Hi, I wondered if I have a SoC which is combined with ARM core(as cpu), a DSP with vector ISA and a Deep Learning Accelerator(DLA), how to re-target TVM to it? They should be a lot of scenarios need such kind of SoC, for example, a object detection such as YOLOv3/v4, If ARM as “target host” for calling the DSP and DLA, DLA handle all CNN ops(such as Conv2d, ReLu, BN), DSP handle NMS/sort. Mightbe TVM framework already support such kind of things, not sure, :frowning:

You might consider using BYOC to integrate the custom codegen to TVM:

so, what you means that if I use BYOC, this is the SoC above, ARM should be “target host”, and DSP should be a “ext” target, also DLA should be another "ext’ target, right? However, is that means “calling” DSP and DLA “kernels” only can be ARM, and data exchange/task sync between DSP and DLA should be only routed by ARM?
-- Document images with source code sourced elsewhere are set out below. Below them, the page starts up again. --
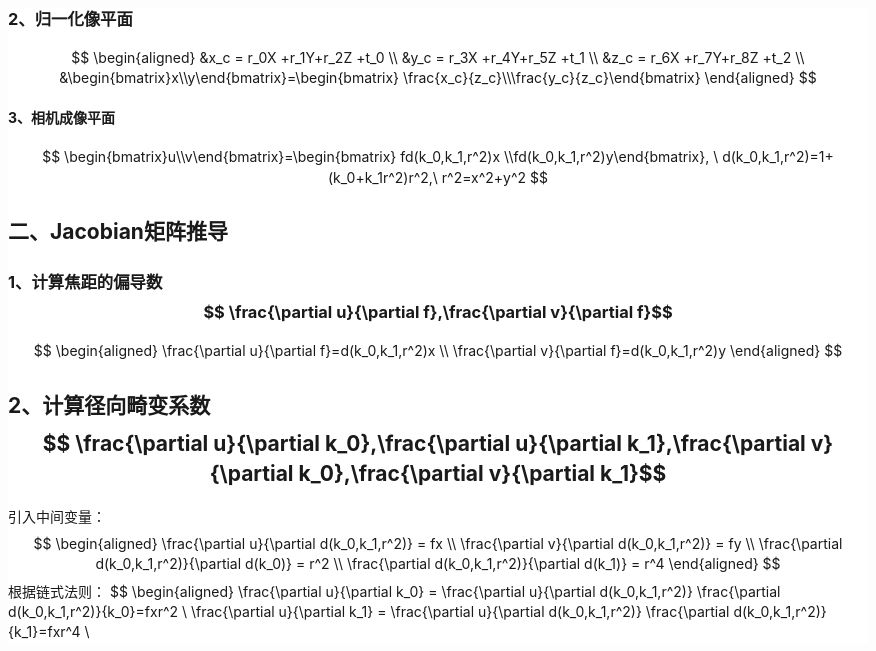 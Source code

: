 

### 2、归一化像平面

$$
\begin{aligned}
&x_c = r_0X +r_1Y+r_2Z +t_0  \\
&y_c = r_3X +r_4Y+r_5Z +t_1  \\
&z_c = r_6X +r_7Y+r_8Z +t_2  \\
&\begin{bmatrix}x\\y\end{bmatrix}=\begin{bmatrix} \frac{x_c}{z_c}\\\frac{y_c}{z_c}\end{bmatrix}
\end{aligned}
$$





#### 3、相机成像平面

$$
\begin{bmatrix}u\\v\end{bmatrix}=\begin{bmatrix} fd(k_0,k_1,r^2)x \\fd(k_0,k_1,r^2)y\end{bmatrix}, \ d(k_0,k_1,r^2)=1+(k_0+k_1r^2)r^2,\ r^2=x^2+y^2
$$

## 二、Jacobian矩阵推导

### 1、计算焦距的偏导数$$ \frac{\partial u}{\partial f},\frac{\partial v}{\partial f}$$

$$
\begin{aligned} \frac{\partial u}{\partial f}=d(k_0,k_1,r^2)x \\
\frac{\partial v}{\partial f}=d(k_0,k_1,r^2)y
\end{aligned}
$$

## 2、计算径向畸变系数$$ \frac{\partial u}{\partial k_0},\frac{\partial u}{\partial k_1},\frac{\partial v}{\partial k_0},\frac{\partial v}{\partial k_1}$$

引入中间变量：
$$
\begin{aligned}
\frac{\partial u}{\partial d(k_0,k_1,r^2)} = fx \\
\frac{\partial v}{\partial d(k_0,k_1,r^2)} = fy \\
\frac{\partial d(k_0,k_1,r^2)}{\partial d(k_0)} = r^2 \\
\frac{\partial d(k_0,k_1,r^2)}{\partial d(k_1)} = r^4
\end{aligned}
$$
根据链式法则：
$$
\begin{aligned}
\frac{\partial u}{\partial k_0} =  \frac{\partial u}{\partial d(k_0,k_1,r^2)} \frac{\partial d(k_0,k_1,r^2)}{k_0}=fxr^2 \\
\frac{\partial u}{\partial k_1} =  \frac{\partial u}{\partial d(k_0,k_1,r^2)} \frac{\partial d(k_0,k_1,r^2)}{k_1}=fxr^4 \\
No. ARM will be the “target”, and both DSP and DLA are the external targets.

Thank for replying so fast, :). TVM seems will automatically generate Host “calling” IRModule/PrimFunc in tir::SplitHostDevice pass, for this SoC, ARM seems should be “target_host”? if not, target_host should be the server where we compile NN model? sorry for bothering, but little confused…

Arm is ‘target_host’ , DSP and DLA is ‘device’

Program run on ‘target_host’ call instructions on ‘device’ to accelerate inference

In tvm crosscompile ‘target’ means where inference on. In your case is ‘DSP & DLA’ which is a ‘device’. Then you need a ‘target_host’ to run program

Agree with that, thanks for your kind answer! Another question about graph partition: in graph_runtime_codegen, the “ext” funcs will be compiled via “LowerExternalFunctions”, after digging the source code, it seems that the “ext” funcs for “relay.ext.<user_compiler>” target, NO models’ params(inputs for each func) feed into “user_compiler”, so that means “user_compiler” can NOT do some optimizing things such as “fusion dedicated ops” based on dedicated DSP/DLA, because the “user_compiler” don’t know about input params infos. That’s weird for me, might be I’m wrong?

@zhiics, @comaniac sorry for bothering, pls give me some tips, thanks!

I didn’t fully get your question. I guess you want to use some Relay optimizations in the partitioned functions? If so, you’re right about the flow that the partitioned external function won’t be optimized by some Relay passes. However, you can apply them in your codegen by defining an optimize pass. See the following example that applies ConvertLayout and FoldConstant passes to the external functions.

Got it! Actually what I’m asking is that, for a NN model with params(weights, BatchNorm params, etc.), we have graph-partition for heterogeneous executing, however do we need also a “params-partition” corresponding, because I think for ext.compiler with optimizer(graph-level optimizing), besides a subgraph needed to send to exe.compiler processing, the exe.compiler should also need a “sub-params” b64NDArray as meta-data also?

Please trace the ACL example I posted above. It processes the subgraph parameters by itself. the processed subgraph parameters will be later stored in the metadata module along with other parameters.

1 Like

I’ll trace it, thanks so much! B.T.W., TVM conf videos on YouTube are very useful for me, should be also valuable for other new developer, appreciate that!

Emmm… sorry to say that, but after trace the ACL and TensorRT codegen with AsText(), still don’t see where the “b64ndarrays” in “metadata” input into such as ACLCompiler. I’ve print input func with AsText, no “metadata” in it, so I guess for ACLCompiler, no sub-params input; Also PreProcessModule I don’t see where to call it. :frowning: @comaniac

For details, what I mean is that LowerExternalFunctions in, input src_func for relay.ext.tensorrt external compiler doesn’t include “subgraph params”. If it’s true, then a hardware vendor want to process a subgraph(with params, such as weights for conv2d), e.g., fused conv2d with add/relu/bn, they might need params.

BINGO! Sorry for this stupid question, “relay.ext.arm_compute_lib.optimize” will be called when Pass PartitionGraph. Again, thanks!